Ao dizer que a experiência pós sessão foi fundamental – e por isso festivais como o Olhar de Cinema são tão relevantes para a agenda do audiovisual brasileiro – é que o cineasta tem a possibilidade de nos informar sobre seu planejamento inicial – caindo por terra toda a sensação de mudança de foco da parte final de “A Flecha e a Farda”. Não há um abandono da potência do arquivo – que conta com o histórico frame da representação do pau-de-arara, técnica de tortura que os militares negam até hoje existir. O que existe é uma ocupação dessa linguagem, imposta na construção da obra.

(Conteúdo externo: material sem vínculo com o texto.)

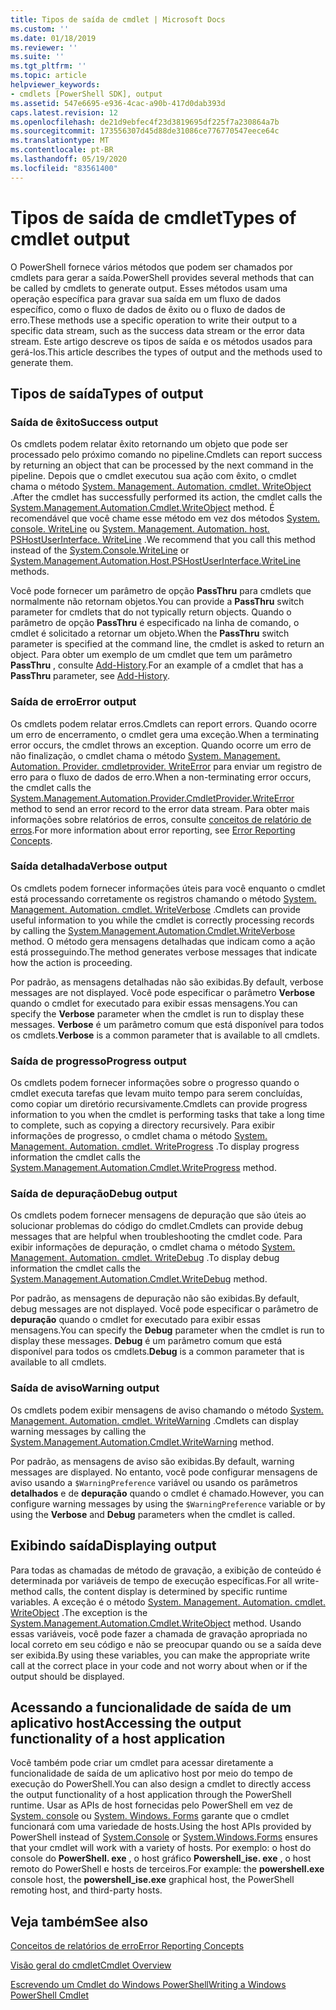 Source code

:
 ```yaml
---
title: Tipos de saída de cmdlet | Microsoft Docs
ms.custom: ''
ms.date: 01/18/2019
ms.reviewer: ''
ms.suite: ''
ms.tgt_pltfrm: ''
ms.topic: article
helpviewer_keywords:
- cmdlets [PowerShell SDK], output
ms.assetid: 547e6695-e936-4cac-a90b-417d0dab393d
caps.latest.revision: 12
ms.openlocfilehash: de21d9ebfec4f23d3819695df225f7a230864a7b
ms.sourcegitcommit: 173556307d45d88de31086ce776770547eece64c
ms.translationtype: MT
ms.contentlocale: pt-BR
ms.lasthandoff: 05/19/2020
ms.locfileid: "83561400"
---
```

# <a name="types-of-cmdlet-output"></a><span data-ttu-id="ce3ff-102">Tipos de saída de cmdlet</span><span class="sxs-lookup"><span data-stu-id="ce3ff-102">Types of cmdlet output</span></span>

<span data-ttu-id="ce3ff-103">O PowerShell fornece vários métodos que podem ser chamados por cmdlets para gerar a saída.</span><span class="sxs-lookup"><span data-stu-id="ce3ff-103">PowerShell provides several methods that can be called by cmdlets to generate output.</span></span> <span data-ttu-id="ce3ff-104">Esses métodos usam uma operação específica para gravar sua saída em um fluxo de dados específico, como o fluxo de dados de êxito ou o fluxo de dados de erro.</span><span class="sxs-lookup"><span data-stu-id="ce3ff-104">These methods use a specific operation to write their output to a specific data stream, such as the success data stream or the error data stream.</span></span> <span data-ttu-id="ce3ff-105">Este artigo descreve os tipos de saída e os métodos usados para gerá-los.</span><span class="sxs-lookup"><span data-stu-id="ce3ff-105">This article describes the types of output and the methods used to generate them.</span></span>

## <a name="types-of-output"></a><span data-ttu-id="ce3ff-106">Tipos de saída</span><span class="sxs-lookup"><span data-stu-id="ce3ff-106">Types of output</span></span>

### <a name="success-output"></a><span data-ttu-id="ce3ff-107">Saída de êxito</span><span class="sxs-lookup"><span data-stu-id="ce3ff-107">Success output</span></span>

<span data-ttu-id="ce3ff-108">Os cmdlets podem relatar êxito retornando um objeto que pode ser processado pelo próximo comando no pipeline.</span><span class="sxs-lookup"><span data-stu-id="ce3ff-108">Cmdlets can report success by returning an object that can be processed by the next command in the pipeline.</span></span> <span data-ttu-id="ce3ff-109">Depois que o cmdlet executou sua ação com êxito, o cmdlet chama o método [System. Management. Automation. cmdlet. WriteObject](/dotnet/api/System.Management.Automation.Cmdlet.WriteObject) .</span><span class="sxs-lookup"><span data-stu-id="ce3ff-109">After the cmdlet has successfully performed its action, the cmdlet calls the [System.Management.Automation.Cmdlet.WriteObject](/dotnet/api/System.Management.Automation.Cmdlet.WriteObject) method.</span></span> <span data-ttu-id="ce3ff-110">É recomendável que você chame esse método em vez dos métodos [System. console. WriteLine](/dotnet/api/System.Console.WriteLine) ou [System. Management. Automation. host. PSHostUserInterface. WriteLine](/dotnet/api/System.Management.Automation.Host.PSHostUserInterface.WriteLine) .</span><span class="sxs-lookup"><span data-stu-id="ce3ff-110">We recommend that you call this method instead of the [System.Console.WriteLine](/dotnet/api/System.Console.WriteLine) or [System.Management.Automation.Host.PSHostUserInterface.WriteLine](/dotnet/api/System.Management.Automation.Host.PSHostUserInterface.WriteLine) methods.</span></span>

<span data-ttu-id="ce3ff-111">Você pode fornecer um parâmetro de opção **PassThru** para cmdlets que normalmente não retornam objetos.</span><span class="sxs-lookup"><span data-stu-id="ce3ff-111">You can provide a **PassThru** switch parameter for cmdlets that do not typically return objects.</span></span>
<span data-ttu-id="ce3ff-112">Quando o parâmetro de opção **PassThru** é especificado na linha de comando, o cmdlet é solicitado a retornar um objeto.</span><span class="sxs-lookup"><span data-stu-id="ce3ff-112">When the **PassThru** switch parameter is specified at the command line, the cmdlet is asked to return an object.</span></span> <span data-ttu-id="ce3ff-113">Para obter um exemplo de um cmdlet que tem um parâmetro **PassThru** , consulte [Add-History](/powershell/module/Microsoft.PowerShell.Core/Add-History).</span><span class="sxs-lookup"><span data-stu-id="ce3ff-113">For an example of a cmdlet that has a **PassThru** parameter, see [Add-History](/powershell/module/Microsoft.PowerShell.Core/Add-History).</span></span>

### <a name="error-output"></a><span data-ttu-id="ce3ff-114">Saída de erro</span><span class="sxs-lookup"><span data-stu-id="ce3ff-114">Error output</span></span>

<span data-ttu-id="ce3ff-115">Os cmdlets podem relatar erros.</span><span class="sxs-lookup"><span data-stu-id="ce3ff-115">Cmdlets can report errors.</span></span> <span data-ttu-id="ce3ff-116">Quando ocorre um erro de encerramento, o cmdlet gera uma exceção.</span><span class="sxs-lookup"><span data-stu-id="ce3ff-116">When a terminating error occurs, the cmdlet throws an exception.</span></span> <span data-ttu-id="ce3ff-117">Quando ocorre um erro de não finalização, o cmdlet chama o método [System. Management. Automation. Provider. cmdletprovider. WriteError](/dotnet/api/System.Management.Automation.Provider.CmdletProvider.WriteError) para enviar um registro de erro para o fluxo de dados de erro.</span><span class="sxs-lookup"><span data-stu-id="ce3ff-117">When a non-terminating error occurs, the cmdlet calls the [System.Management.Automation.Provider.CmdletProvider.WriteError](/dotnet/api/System.Management.Automation.Provider.CmdletProvider.WriteError) method to send an error record to the error data stream.</span></span> <span data-ttu-id="ce3ff-118">Para obter mais informações sobre relatórios de erros, consulte [conceitos de relatório de erros](./error-reporting-concepts.md).</span><span class="sxs-lookup"><span data-stu-id="ce3ff-118">For more information about error reporting, see [Error Reporting Concepts](./error-reporting-concepts.md).</span></span>

### <a name="verbose-output"></a><span data-ttu-id="ce3ff-119">Saída detalhada</span><span class="sxs-lookup"><span data-stu-id="ce3ff-119">Verbose output</span></span>

<span data-ttu-id="ce3ff-120">Os cmdlets podem fornecer informações úteis para você enquanto o cmdlet está processando corretamente os registros chamando o método [System. Management. Automation. cmdlet. WriteVerbose](/dotnet/api/System.Management.Automation.Cmdlet.WriteVerbose) .</span><span class="sxs-lookup"><span data-stu-id="ce3ff-120">Cmdlets can provide useful information to you while the cmdlet is correctly processing records by calling the [System.Management.Automation.Cmdlet.WriteVerbose](/dotnet/api/System.Management.Automation.Cmdlet.WriteVerbose) method.</span></span> <span data-ttu-id="ce3ff-121">O método gera mensagens detalhadas que indicam como a ação está prosseguindo.</span><span class="sxs-lookup"><span data-stu-id="ce3ff-121">The method generates verbose messages that indicate how the action is proceeding.</span></span>

<span data-ttu-id="ce3ff-122">Por padrão, as mensagens detalhadas não são exibidas.</span><span class="sxs-lookup"><span data-stu-id="ce3ff-122">By default, verbose messages are not displayed.</span></span> <span data-ttu-id="ce3ff-123">Você pode especificar o parâmetro **Verbose** quando o cmdlet for executado para exibir essas mensagens.</span><span class="sxs-lookup"><span data-stu-id="ce3ff-123">You can specify the **Verbose** parameter when the cmdlet is run to display these messages.</span></span> <span data-ttu-id="ce3ff-124">**Verbose** é um parâmetro comum que está disponível para todos os cmdlets.</span><span class="sxs-lookup"><span data-stu-id="ce3ff-124">**Verbose** is a common parameter that is available to all cmdlets.</span></span>

### <a name="progress-output"></a><span data-ttu-id="ce3ff-125">Saída de progresso</span><span class="sxs-lookup"><span data-stu-id="ce3ff-125">Progress output</span></span>

<span data-ttu-id="ce3ff-126">Os cmdlets podem fornecer informações sobre o progresso quando o cmdlet executa tarefas que levam muito tempo para serem concluídas, como copiar um diretório recursivamente.</span><span class="sxs-lookup"><span data-stu-id="ce3ff-126">Cmdlets can provide progress information to you when the cmdlet is performing tasks that take a long time to complete, such as copying a directory recursively.</span></span> <span data-ttu-id="ce3ff-127">Para exibir informações de progresso, o cmdlet chama o método [System. Management. Automation. cmdlet. WriteProgress](/dotnet/api/System.Management.Automation.Cmdlet.WriteProgress) .</span><span class="sxs-lookup"><span data-stu-id="ce3ff-127">To display progress information the cmdlet calls the [System.Management.Automation.Cmdlet.WriteProgress](/dotnet/api/System.Management.Automation.Cmdlet.WriteProgress) method.</span></span>

### <a name="debug-output"></a><span data-ttu-id="ce3ff-128">Saída de depuração</span><span class="sxs-lookup"><span data-stu-id="ce3ff-128">Debug output</span></span>

<span data-ttu-id="ce3ff-129">Os cmdlets podem fornecer mensagens de depuração que são úteis ao solucionar problemas do código do cmdlet.</span><span class="sxs-lookup"><span data-stu-id="ce3ff-129">Cmdlets can provide debug messages that are helpful when troubleshooting the cmdlet code.</span></span> <span data-ttu-id="ce3ff-130">Para exibir informações de depuração, o cmdlet chama o método [System. Management. Automation. cmdlet. WriteDebug](/dotnet/api/System.Management.Automation.Cmdlet.WriteDebug) .</span><span class="sxs-lookup"><span data-stu-id="ce3ff-130">To display debug information the cmdlet calls the [System.Management.Automation.Cmdlet.WriteDebug](/dotnet/api/System.Management.Automation.Cmdlet.WriteDebug) method.</span></span>

<span data-ttu-id="ce3ff-131">Por padrão, as mensagens de depuração não são exibidas.</span><span class="sxs-lookup"><span data-stu-id="ce3ff-131">By default, debug messages are not displayed.</span></span> <span data-ttu-id="ce3ff-132">Você pode especificar o parâmetro de **depuração** quando o cmdlet for executado para exibir essas mensagens.</span><span class="sxs-lookup"><span data-stu-id="ce3ff-132">You can specify the **Debug** parameter when the cmdlet is run to display these messages.</span></span> <span data-ttu-id="ce3ff-133">**Debug** é um parâmetro comum que está disponível para todos os cmdlets.</span><span class="sxs-lookup"><span data-stu-id="ce3ff-133">**Debug** is a common parameter that is available to all cmdlets.</span></span>

### <a name="warning-output"></a><span data-ttu-id="ce3ff-134">Saída de aviso</span><span class="sxs-lookup"><span data-stu-id="ce3ff-134">Warning output</span></span>

<span data-ttu-id="ce3ff-135">Os cmdlets podem exibir mensagens de aviso chamando o método [System. Management. Automation. cmdlet. WriteWarning](/dotnet/api/System.Management.Automation.Cmdlet.WriteWarning) .</span><span class="sxs-lookup"><span data-stu-id="ce3ff-135">Cmdlets can display warning messages by calling the [System.Management.Automation.Cmdlet.WriteWarning](/dotnet/api/System.Management.Automation.Cmdlet.WriteWarning) method.</span></span>

<span data-ttu-id="ce3ff-136">Por padrão, as mensagens de aviso são exibidas.</span><span class="sxs-lookup"><span data-stu-id="ce3ff-136">By default, warning messages are displayed.</span></span> <span data-ttu-id="ce3ff-137">No entanto, você pode configurar mensagens de aviso usando a `$WarningPreference` variável ou usando os parâmetros **detalhados** e de **depuração** quando o cmdlet é chamado.</span><span class="sxs-lookup"><span data-stu-id="ce3ff-137">However, you can configure warning messages by using the `$WarningPreference` variable or by using the **Verbose** and **Debug** parameters when the cmdlet is called.</span></span>

## <a name="displaying-output"></a><span data-ttu-id="ce3ff-138">Exibindo saída</span><span class="sxs-lookup"><span data-stu-id="ce3ff-138">Displaying output</span></span>

<span data-ttu-id="ce3ff-139">Para todas as chamadas de método de gravação, a exibição de conteúdo é determinada por variáveis de tempo de execução específicas.</span><span class="sxs-lookup"><span data-stu-id="ce3ff-139">For all write-method calls, the content display is determined by specific runtime variables.</span></span> <span data-ttu-id="ce3ff-140">A exceção é o método [System. Management. Automation. cmdlet. WriteObject](/dotnet/api/System.Management.Automation.Cmdlet.WriteObject) .</span><span class="sxs-lookup"><span data-stu-id="ce3ff-140">The exception is the [System.Management.Automation.Cmdlet.WriteObject](/dotnet/api/System.Management.Automation.Cmdlet.WriteObject) method.</span></span> <span data-ttu-id="ce3ff-141">Usando essas variáveis, você pode fazer a chamada de gravação apropriada no local correto em seu código e não se preocupar quando ou se a saída deve ser exibida.</span><span class="sxs-lookup"><span data-stu-id="ce3ff-141">By using these variables, you can make the appropriate write call at the correct place in your code and not worry about when or if the output should be displayed.</span></span>

## <a name="accessing-the-output-functionality-of-a-host-application"></a><span data-ttu-id="ce3ff-142">Acessando a funcionalidade de saída de um aplicativo host</span><span class="sxs-lookup"><span data-stu-id="ce3ff-142">Accessing the output functionality of a host application</span></span>

<span data-ttu-id="ce3ff-143">Você também pode criar um cmdlet para acessar diretamente a funcionalidade de saída de um aplicativo host por meio do tempo de execução do PowerShell.</span><span class="sxs-lookup"><span data-stu-id="ce3ff-143">You can also design a cmdlet to directly access the output functionality of a host application through the PowerShell runtime.</span></span> <span data-ttu-id="ce3ff-144">Usar as APIs de host fornecidas pelo PowerShell em vez de [System. console](/dotnet/api/System.Console) ou [System. Windows. Forms](/dotnet/api/System.Windows.Forms) garante que o cmdlet funcionará com uma variedade de hosts.</span><span class="sxs-lookup"><span data-stu-id="ce3ff-144">Using the host APIs provided by PowerShell instead of [System.Console](/dotnet/api/System.Console) or [System.Windows.Forms](/dotnet/api/System.Windows.Forms) ensures that your cmdlet will work with a variety of hosts.</span></span> <span data-ttu-id="ce3ff-145">Por exemplo: o host do console do **PowerShell. exe** , o host gráfico **Powershell_ise. exe** , o host remoto do PowerShell e hosts de terceiros.</span><span class="sxs-lookup"><span data-stu-id="ce3ff-145">For example: the **powershell.exe** console host, the **powershell_ise.exe** graphical host, the PowerShell remoting host, and third-party hosts.</span></span>

## <a name="see-also"></a><span data-ttu-id="ce3ff-146">Veja também</span><span class="sxs-lookup"><span data-stu-id="ce3ff-146">See also</span></span>

[<span data-ttu-id="ce3ff-147">Conceitos de relatórios de erro</span><span class="sxs-lookup"><span data-stu-id="ce3ff-147">Error Reporting Concepts</span></span>](./error-reporting-concepts.md)

[<span data-ttu-id="ce3ff-148">Visão geral do cmdlet</span><span class="sxs-lookup"><span data-stu-id="ce3ff-148">Cmdlet Overview</span></span>](./cmdlet-overview.md)

[<span data-ttu-id="ce3ff-149">Escrevendo um Cmdlet do Windows PowerShell</span><span class="sxs-lookup"><span data-stu-id="ce3ff-149">Writing a Windows PowerShell Cmdlet</span></span>](./writing-a-windows-powershell-cmdlet.md)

Antunes Ramos tencionava seguir a formatação a qual lhe sente mais à vontade, a de registro. Eduardo Xerente é o intérprete de entrevistas com ex-participantes da GRIN (Guarda Rural Indígena). Ao iniciar nesse ponto, nos aproximar dos arquivos e se debruçar nos debates atuais sobre demarcações de terra, o espectador tende a acreditar que o interesse por múltiplos objetos tiraria a força do documentário, como se, ao trazer uma visão panorâmica, isso pudesse ser interpretado como perda de foco.
De fato, o longa-metragem é uma obra panorâmica e de desdobramentos de linguagens. Imaginar um adepto à pesquisa como Miguel se deparar com os arquivos do Reformatório Krenak e não usá-lo na montagem já nos leva ao sofrimento pelo hipotético dilema. Porém, ao lado da montadora Luisa Lanna (em trabalho bem diferente e tão espetacular quanto o de “Yãmĩhex: As Mulheres-Espírito“, exibido no mesmo festival), ele deixa bem claro os caminhos que o filme seguiu. Revisitando em pensamento após o debate, as escolhas ampliam seu alcance porque sugerem relações de causa e efeito que a arquivologia não alcançaria.
Ou seja, “A Flecha e a Farda” é um ótimo exemplo de concessões de um realizador que – tendendo a uma metodologia – identifica a carga narrativa em outras formas de representação. Consegue entregar uma produção no “estilo Miguel Antunes Ramos” sem deixar de marcar na lembrança do público imagens impressionantes.